Work item -
Below are some records. Pull every line that contains the word "Stakeholders".

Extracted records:
..............................
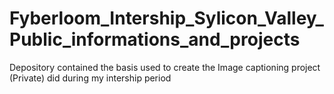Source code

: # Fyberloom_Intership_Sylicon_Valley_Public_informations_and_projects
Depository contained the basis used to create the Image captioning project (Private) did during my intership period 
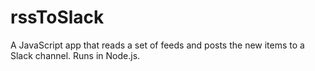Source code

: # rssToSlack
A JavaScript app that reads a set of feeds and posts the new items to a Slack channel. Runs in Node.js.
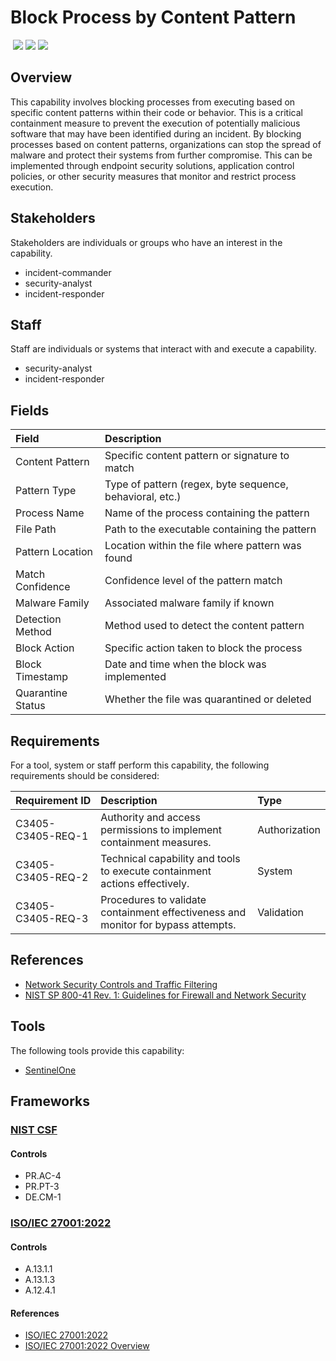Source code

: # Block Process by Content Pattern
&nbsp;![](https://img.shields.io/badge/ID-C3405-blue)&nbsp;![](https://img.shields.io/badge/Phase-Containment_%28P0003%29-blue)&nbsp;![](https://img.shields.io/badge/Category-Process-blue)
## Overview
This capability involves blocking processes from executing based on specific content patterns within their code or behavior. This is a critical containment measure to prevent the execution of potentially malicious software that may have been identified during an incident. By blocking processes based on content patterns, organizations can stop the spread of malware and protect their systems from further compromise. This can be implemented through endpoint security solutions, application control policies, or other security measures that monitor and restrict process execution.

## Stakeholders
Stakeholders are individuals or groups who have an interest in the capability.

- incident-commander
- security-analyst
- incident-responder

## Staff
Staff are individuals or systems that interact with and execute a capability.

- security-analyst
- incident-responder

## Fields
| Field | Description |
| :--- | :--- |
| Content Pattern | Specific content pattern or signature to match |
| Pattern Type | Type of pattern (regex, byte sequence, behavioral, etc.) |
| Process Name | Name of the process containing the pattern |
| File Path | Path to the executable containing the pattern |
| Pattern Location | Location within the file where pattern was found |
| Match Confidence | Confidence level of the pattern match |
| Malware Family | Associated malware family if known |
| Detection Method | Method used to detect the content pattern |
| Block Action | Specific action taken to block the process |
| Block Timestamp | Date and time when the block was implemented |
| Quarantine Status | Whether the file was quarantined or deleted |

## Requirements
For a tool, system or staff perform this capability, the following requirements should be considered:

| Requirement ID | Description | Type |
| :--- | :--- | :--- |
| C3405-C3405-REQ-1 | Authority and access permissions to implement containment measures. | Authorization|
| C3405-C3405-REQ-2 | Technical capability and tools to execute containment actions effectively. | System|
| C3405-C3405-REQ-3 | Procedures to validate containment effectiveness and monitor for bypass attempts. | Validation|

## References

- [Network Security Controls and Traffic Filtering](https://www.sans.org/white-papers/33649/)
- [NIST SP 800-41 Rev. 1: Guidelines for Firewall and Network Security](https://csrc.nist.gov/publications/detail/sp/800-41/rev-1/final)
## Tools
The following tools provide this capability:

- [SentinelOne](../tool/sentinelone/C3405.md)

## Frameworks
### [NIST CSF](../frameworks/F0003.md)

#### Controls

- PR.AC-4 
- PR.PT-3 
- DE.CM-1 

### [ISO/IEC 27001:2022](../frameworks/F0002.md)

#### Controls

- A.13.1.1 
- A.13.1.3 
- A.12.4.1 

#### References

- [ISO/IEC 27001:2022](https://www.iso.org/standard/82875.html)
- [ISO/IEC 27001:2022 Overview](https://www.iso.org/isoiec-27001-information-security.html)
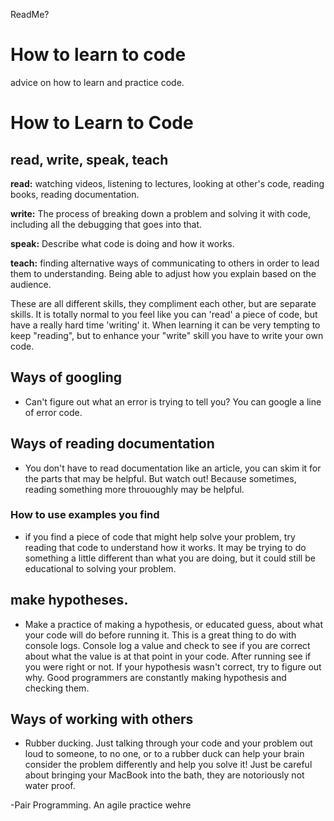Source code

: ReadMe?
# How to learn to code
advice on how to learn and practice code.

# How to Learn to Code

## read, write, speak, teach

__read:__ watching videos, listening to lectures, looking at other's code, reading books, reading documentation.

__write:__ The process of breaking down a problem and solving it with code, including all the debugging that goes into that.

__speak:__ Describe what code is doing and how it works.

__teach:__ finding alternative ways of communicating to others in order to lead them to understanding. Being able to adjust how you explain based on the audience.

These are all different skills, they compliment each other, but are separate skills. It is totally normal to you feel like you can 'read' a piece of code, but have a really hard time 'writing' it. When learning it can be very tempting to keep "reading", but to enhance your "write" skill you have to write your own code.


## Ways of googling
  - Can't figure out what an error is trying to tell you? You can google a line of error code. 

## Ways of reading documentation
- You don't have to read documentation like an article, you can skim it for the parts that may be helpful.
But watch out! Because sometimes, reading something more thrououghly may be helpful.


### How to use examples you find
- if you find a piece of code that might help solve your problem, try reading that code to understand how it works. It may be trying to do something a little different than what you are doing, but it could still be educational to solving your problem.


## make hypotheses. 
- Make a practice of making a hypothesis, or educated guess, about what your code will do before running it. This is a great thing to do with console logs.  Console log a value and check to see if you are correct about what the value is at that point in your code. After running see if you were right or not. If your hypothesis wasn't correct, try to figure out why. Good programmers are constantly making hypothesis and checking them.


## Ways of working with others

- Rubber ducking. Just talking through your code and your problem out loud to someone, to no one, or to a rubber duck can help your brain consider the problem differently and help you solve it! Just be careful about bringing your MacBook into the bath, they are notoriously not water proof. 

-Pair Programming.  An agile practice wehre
..............................
Answer section -
## Stakeholders
Stakeholders are individuals or groups who have an interest in the capability.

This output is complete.